TASK INSTRUCTIONS: Scan the material for the string "cotações" and copy out every line in which it occurs.
====
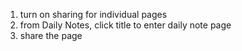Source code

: 1. turn on sharing for individual pages
2. from Daily Notes, click title to enter daily note page
3. share the page
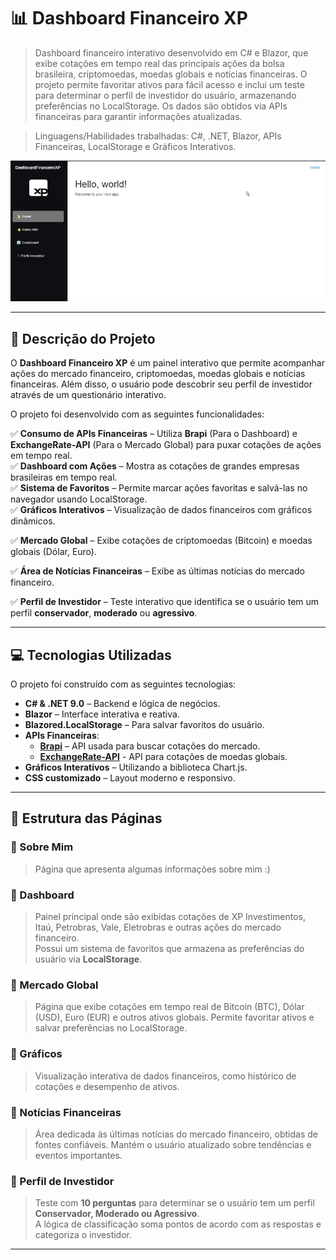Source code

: # 📊 Dashboard Financeiro XP  
>Dashboard financeiro interativo desenvolvido em C# e Blazor, que exibe cotações em tempo real das principais ações da bolsa brasileira, criptomoedas, moedas globais e notícias financeiras. O projeto permite favoritar ativos para fácil acesso e inclui um teste para determinar o perfil de investidor do usuário, armazenando preferências no LocalStorage. Os dados são obtidos via APIs financeiras para garantir informações atualizadas.

>Linguagens/Habilidades trabalhadas: C#, .NET, Blazor, APIs Financeiras, LocalStorage e Gráficos Interativos.



![Demonstração do Projeto](gif.gif)

---

## 📌 Descrição do Projeto  
O **Dashboard Financeiro XP** é um painel interativo que permite acompanhar ações do mercado financeiro, criptomoedas, moedas globais e notícias financeiras. Além disso, o usuário pode descobrir seu perfil de investidor através de um questionário interativo.

O projeto foi desenvolvido com as seguintes funcionalidades:

✅ **Consumo de APIs Financeiras** – Utiliza **Brapi** (Para o Dashboard) e **ExchangeRate-API** (Para o Mercado Global) para puxar cotações de ações em tempo real.  
✅ **Dashboard com Ações** – Mostra as cotações de grandes empresas brasileiras em tempo real.  
✅ **Sistema de Favoritos** – Permite marcar ações favoritas e salvá-las no navegador usando LocalStorage.  
✅ **Gráficos Interativos** – Visualização de dados financeiros com gráficos dinâmicos.

✅ **Mercado Global** – Exibe cotações de criptomoedas (Bitcoin) e moedas globais (Dólar, Euro).

✅ **Área de Notícias Financeiras** – Exibe as últimas notícias do mercado financeiro.

✅ **Perfil de Investidor** – Teste interativo que identifica se o usuário tem um perfil **conservador**, **moderado** ou **agressivo**.  

---

## 💻 Tecnologias Utilizadas  
O projeto foi construído com as seguintes tecnologias:

- **C# & .NET 9.0** – Backend e lógica de negócios.  
- **Blazor** – Interface interativa e reativa.  
- **Blazored.LocalStorage** – Para salvar favoritos do usuário.  
- **APIs Financeiras**:
  - **[Brapi](https://brapi.dev/)** – API usada para buscar cotações do mercado.
  - **[ExchangeRate-API](https://www.exchangerate-api.com)** - API para cotações de moedas globais.
- **Gráficos Interativos** – Utilizando a biblioteca Chart.js.
- **CSS customizado** – Layout moderno e responsivo.  

---

## 📂 Estrutura das Páginas  

### 📌 Sobre Mim  
> Página que apresenta algumas informações sobre mim :) 

### 📌 Dashboard  
> Painel principal onde são exibidas cotações de XP Investimentos, Itaú, Petrobras, Vale, Eletrobras e outras ações do mercado financeiro.  
> Possui um sistema de favoritos que armazena as preferências do usuário via **LocalStorage**.

### 📌 Mercado Global
> Página que exibe cotações em tempo real de Bitcoin (BTC), Dólar (USD), Euro (EUR) e outros ativos globais.
> Permite favoritar ativos e salvar preferências no LocalStorage.

### 📌 Gráficos
> Visualização interativa de dados financeiros, como histórico de cotações e desempenho de ativos.

### 📌 Notícias Financeiras
> Área dedicada às últimas notícias do mercado financeiro, obtidas de fontes confiáveis.
> Mantém o usuário atualizado sobre tendências e eventos importantes.

### 📌 Perfil de Investidor  
> Teste com **10 perguntas** para determinar se o usuário tem um perfil **Conservador, Moderado ou Agressivo**.  
> A lógica de classificação soma pontos de acordo com as respostas e categoriza o investidor.

---

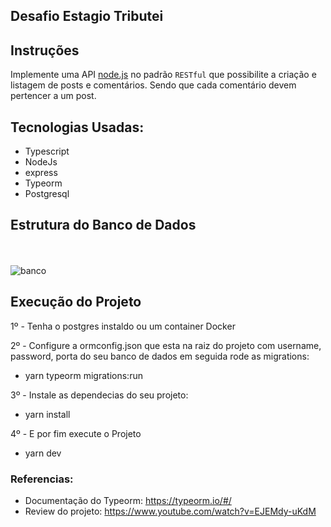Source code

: ## Desafio Estagio Tributei

## Instruções

Implemente uma API [node.js](https://nodejs.org) no padrão `RESTful` que possibilite a criação e listagem de posts e comentários.
Sendo que cada comentário devem pertencer a um post.

## Tecnologias Usadas:

- Typescript 
- NodeJs
- express
- Typeorm
- Postgresql

## Estrutura do Banco de Dados

<br><br>
![banco](https://nave-challenges.s3.amazonaws.com/Back-End-Interniship/Screenshot.png)

## Execução do Projeto  

1º - Tenha o postgres instaldo ou um container Docker

2º - Configure a ormconfig.json que esta na raiz do projeto com username, password, porta do seu banco de dados
em seguida rode as migrations:

- yarn typeorm migrations:run 

3º - Instale as dependecias do seu projeto:

- yarn install

4º -  E por fim execute o Projeto 

- yarn dev

### Referencias:

- Documentação do Typeorm: https://typeorm.io/#/
- Review do projeto: https://www.youtube.com/watch?v=EJEMdy-uKdM
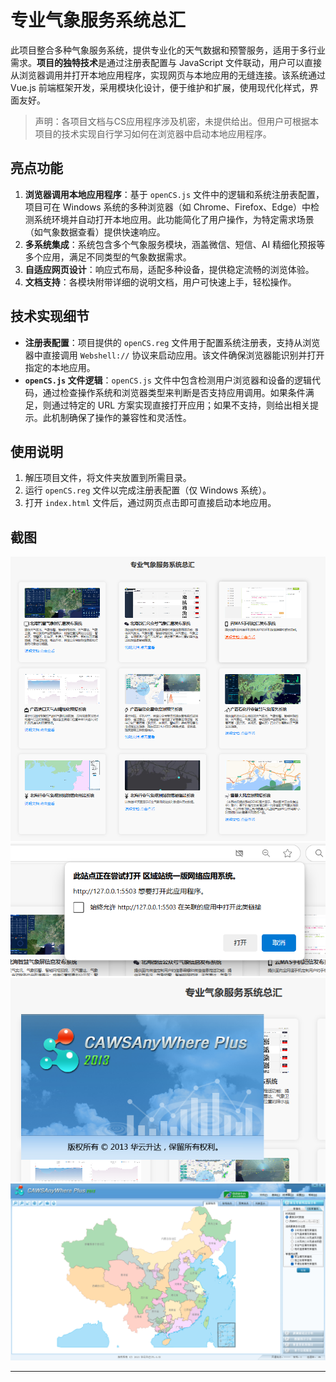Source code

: # 专业气象服务系统总汇

此项目整合多种气象服务系统，提供专业化的天气数据和预警服务，适用于多行业需求。**项目的独特技术**是通过注册表配置与 JavaScript 文件联动，用户可以直接从浏览器调用并打开本地应用程序，实现网页与本地应用的无缝连接。该系统通过 Vue.js 前端框架开发，采用模块化设计，便于维护和扩展，使用现代化样式，界面友好。

> 声明：各项目文档与CS应用程序涉及机密，未提供给出。但用户可根据本项目的技术实现自行学习如何在浏览器中启动本地应用程序。

## 亮点功能
1. **浏览器调用本地应用程序**：基于 `openCS.js` 文件中的逻辑和系统注册表配置，项目可在 Windows 系统的多种浏览器（如 Chrome、Firefox、Edge）中检测系统环境并自动打开本地应用。此功能简化了用户操作，为特定需求场景（如气象数据查看）提供快速响应。
2. **多系统集成**：系统包含多个气象服务模块，涵盖微信、短信、AI 精细化预报等多个应用，满足不同类型的气象数据需求。
3. **自适应网页设计**：响应式布局，适配多种设备，提供稳定流畅的浏览体验。
4. **文档支持**：各模块附带详细的说明文档，用户可快速上手，轻松操作。

## 技术实现细节
- **注册表配置**：项目提供的 `openCS.reg` 文件用于配置系统注册表，支持从浏览器中直接调用 `Webshell://` 协议来启动应用。该文件确保浏览器能识别并打开指定的本地应用。
- **`openCS.js` 文件逻辑**：`openCS.js` 文件中包含检测用户浏览器和设备的逻辑代码，通过检查操作系统和浏览器类型来判断是否支持应用调用。如果条件满足，则通过特定的 URL 方案实现直接打开应用；如果不支持，则给出相关提示。此机制确保了操作的兼容性和灵活性。

## 使用说明
1. 解压项目文件，将文件夹放置到所需目录。
2. 运行 `openCS.reg` 文件以完成注册表配置（仅 Windows 系统）。
3. 打开 `index.html` 文件后，通过网页点击即可直接启动本地应用。

## 截图
![主页截图](./prePic/主页.png)
![确定浏览器策略](./prePic/确定浏览器策略.png)
![启动中](./prePic/启动中.png)
![启动应用程序成功](./prePic/启动应用程序成功.png)

---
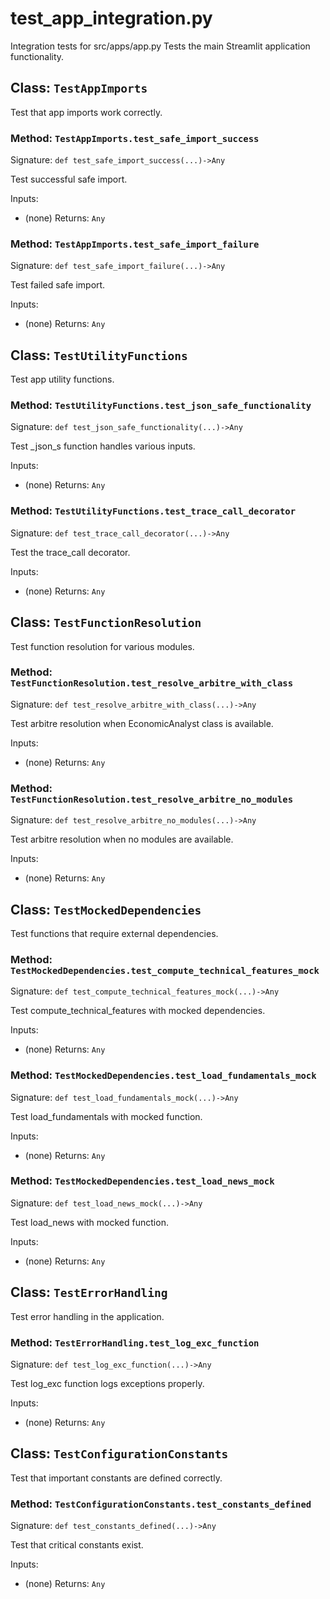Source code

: # test_app_integration.py

Integration tests for src/apps/app.py
Tests the main Streamlit application functionality.

## Class: `TestAppImports`

Test that app imports work correctly.

### Method: `TestAppImports.test_safe_import_success`

Signature: `def test_safe_import_success(...)->Any`

Test successful safe import.

Inputs:
- (none)
Returns: `Any`

### Method: `TestAppImports.test_safe_import_failure`

Signature: `def test_safe_import_failure(...)->Any`

Test failed safe import.

Inputs:
- (none)
Returns: `Any`

## Class: `TestUtilityFunctions`

Test app utility functions.

### Method: `TestUtilityFunctions.test_json_safe_functionality`

Signature: `def test_json_safe_functionality(...)->Any`

Test _json_s function handles various inputs.

Inputs:
- (none)
Returns: `Any`

### Method: `TestUtilityFunctions.test_trace_call_decorator`

Signature: `def test_trace_call_decorator(...)->Any`

Test the trace_call decorator.

Inputs:
- (none)
Returns: `Any`

## Class: `TestFunctionResolution`

Test function resolution for various modules.

### Method: `TestFunctionResolution.test_resolve_arbitre_with_class`

Signature: `def test_resolve_arbitre_with_class(...)->Any`

Test arbitre resolution when EconomicAnalyst class is available.

Inputs:
- (none)
Returns: `Any`

### Method: `TestFunctionResolution.test_resolve_arbitre_no_modules`

Signature: `def test_resolve_arbitre_no_modules(...)->Any`

Test arbitre resolution when no modules are available.

Inputs:
- (none)
Returns: `Any`

## Class: `TestMockedDependencies`

Test functions that require external dependencies.

### Method: `TestMockedDependencies.test_compute_technical_features_mock`

Signature: `def test_compute_technical_features_mock(...)->Any`

Test compute_technical_features with mocked dependencies.

Inputs:
- (none)
Returns: `Any`

### Method: `TestMockedDependencies.test_load_fundamentals_mock`

Signature: `def test_load_fundamentals_mock(...)->Any`

Test load_fundamentals with mocked function.

Inputs:
- (none)
Returns: `Any`

### Method: `TestMockedDependencies.test_load_news_mock`

Signature: `def test_load_news_mock(...)->Any`

Test load_news with mocked function.

Inputs:
- (none)
Returns: `Any`

## Class: `TestErrorHandling`

Test error handling in the application.

### Method: `TestErrorHandling.test_log_exc_function`

Signature: `def test_log_exc_function(...)->Any`

Test log_exc function logs exceptions properly.

Inputs:
- (none)
Returns: `Any`

## Class: `TestConfigurationConstants`

Test that important constants are defined correctly.

### Method: `TestConfigurationConstants.test_constants_defined`

Signature: `def test_constants_defined(...)->Any`

Test that critical constants exist.

Inputs:
- (none)
Returns: `Any`
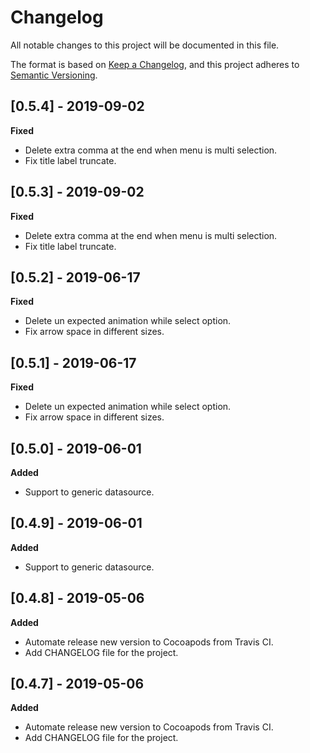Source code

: # Changelog
All notable changes to this project will be documented in this file.

The format is based on [Keep a Changelog](https://keepachangelog.com/en/1.0.0/),
and this project adheres to [Semantic Versioning](https://semver.org/spec/v2.0.0.html).

## [0.5.4] - 2019-09-02
**Fixed**
- Delete extra comma at the end when menu is multi selection.
- Fix title label truncate.

## [0.5.3] - 2019-09-02
**Fixed**
- Delete extra comma at the end when menu is multi selection.
- Fix title label truncate.

## [0.5.2] - 2019-06-17
**Fixed**
- Delete un expected animation while select option.
- Fix arrow space in different sizes.

## [0.5.1] - 2019-06-17
**Fixed**
- Delete un expected animation while select option.
- Fix arrow space in different sizes.

## [0.5.0] - 2019-06-01
**Added**
- Support to generic datasource.

## [0.4.9] - 2019-06-01
**Added**
- Support to generic datasource.

## [0.4.8] - 2019-05-06
**Added**
- Automate release new version to Cocoapods from Travis CI.
- Add CHANGELOG file for the project.

## [0.4.7] - 2019-05-06
**Added**
- Automate release new version to Cocoapods from Travis CI.
- Add CHANGELOG file for the project.
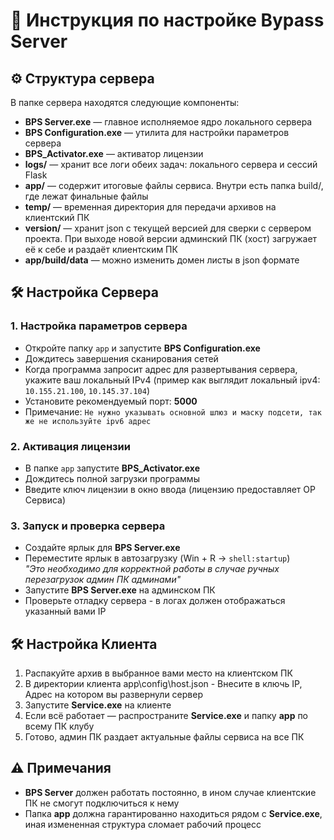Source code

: # 📖 Инструкция по настройке Bypass Server

## ⚙️ Структура сервера
В папке сервера находятся следующие компоненты:
- **BPS Server.exe** — главное исполняемое ядро локального сервера
- **BPS Configuration.exe** — утилита для настройки параметров сервера
- **BPS_Activator.exe** — активатор лицензии
- **logs/** — хранит все логи обеих задач: локального сервера и сессий Flask
- **app/** — содержит итоговые файлы сервиса. Внутри есть папка build/, где лежат финальные файлы
- **temp/** — временная директория для передачи архивов на клиентский ПК
- **version/** — хранит json с текущей версией для сверки с сервером проекта. При выходе новой версии админский ПК (хост) загружает её к себе и раздаёт клиентским ПК
- **app/build/data** — можно изменить домен листы в json формате

## 🛠️ Настройка Сервера

### 1. Настройка параметров сервера
- Откройте папку `app` и запустите **BPS Configuration.exe**
- Дождитесь завершения сканирования сетей
- Когда программа запросит адрес для развертывания сервера, укажите ваш локальный IPv4 (пример как выглядит локальный ipv4: `10.155.21.100`, `10.145.37.104`)
- Установите рекомендуемый порт: **5000**
- Примечание: `Не нужно указывать основной шлюз и маску подсети, так же не используйте ipv6 адрес`

### 2. Активация лицензии
- В папке `app` запустите **BPS_Activator.exe**
- Дождитесь полной загрузки программы
- Введите ключ лицензии в окно ввода (лицензию предоставляет OP Сервиса)

### 3. Запуск и проверка сервера
- Создайте ярлык для **BPS Server.exe**
- Переместите ярлык в автозагрузку (Win + R → `shell:startup`)  
  *"Это необходимо для корректной работы в случае ручных перезагрузок админ ПК админами"*
- Запустите **BPS Server.exe** на админском ПК
- Проверьте отладку сервера - в логах должен отображаться указанный вами IP


## 🛠️ Настройка Клиента
1. Распакуйте архив в выбранное вами место на клиентском ПК
2. В директории клиента  app\config\host.json - Внесите в ключь IP, Адрес на котором вы развернули сервер
3. Запустите **Service.exe** на клиенте
4. Если всё работает — распространите **Service.exe** и папку **app** по всему ПК клубу
5. Готово, админ ПК раздает актуальные файлы сервиса на все ПК

## ⚠️ Примечания
- **BPS Server** должен работать постоянно, в ином случае клиентские ПК не смогут подключиться к нему
- Папка **app** должна гарантированно находиться рядом с **Service.exe**, иная измененная структура сломает рабочий процесс
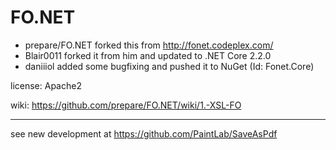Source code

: # FO.NET

- prepare/FO.NET forked this from http://fonet.codeplex.com/
- Blair0011 forked it from him and updated to .NET Core 2.2.0
- daniiiol added some bugfixing and pushed it to NuGet (Id: Fonet.Core)

license: Apache2

wiki: https://github.com/prepare/FO.NET/wiki/1.-XSL-FO

---
see new development at https://github.com/PaintLab/SaveAsPdf
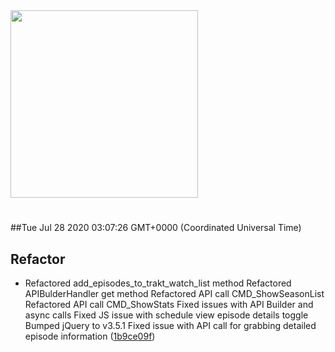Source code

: <img width="300px" src="https://sickrage.ca/img/logo-stacked.png" />

# 

##Tue Jul 28 2020 03:07:26 GMT+0000 (Coordinated Universal Time)


## Refactor
  - Refactored add_episodes_to_trakt_watch_list method Refactored APIBulderHandler get method Refactored API call CMD_ShowSeasonList Refactored API call CMD_ShowStats Fixed issues with API Builder and async calls Fixed JS issue with schedule view episode details toggle Bumped jQuery to v3.5.1 Fixed issue with API call for grabbing detailed episode information
  ([1b9ce09f](https://gitlab-ci-token:oBVfXCyuCVoKScX4kAsG@git.sickrage.ca/SiCKRAGE/sickrage/commit/1b9ce09f3aead661c1503712836518d21f0e0f45))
====
TASK RESPONSE:
>Dashboard financeiro interativo desenvolvido em C# e Blazor, que exibe cotações em tempo real das principais ações da bolsa brasileira, criptomoedas, moedas globais e notícias financeiras. O projeto permite favoritar ativos para fácil acesso e inclui um teste para determinar o perfil de investidor do usuário, armazenando preferências no LocalStorage. Os dados são obtidos via APIs financeiras para garantir informações atualizadas.
✅ **Consumo de APIs Financeiras** – Utiliza **Brapi** (Para o Dashboard) e **ExchangeRate-API** (Para o Mercado Global) para puxar cotações de ações em tempo real.  
✅ **Dashboard com Ações** – Mostra as cotações de grandes empresas brasileiras em tempo real.  
✅ **Mercado Global** – Exibe cotações de criptomoedas (Bitcoin) e moedas globais (Dólar, Euro).
  - **[Brapi](https://brapi.dev/)** – API usada para buscar cotações do mercado.
  - **[ExchangeRate-API](https://www.exchangerate-api.com)** - API para cotações de moedas globais.
> Painel principal onde são exibidas cotações de XP Investimentos, Itaú, Petrobras, Vale, Eletrobras e outras ações do mercado financeiro.  
> Página que exibe cotações em tempo real de Bitcoin (BTC), Dólar (USD), Euro (EUR) e outros ativos globais.
> Visualização interativa de dados financeiros, como histórico de cotações e desempenho de ativos.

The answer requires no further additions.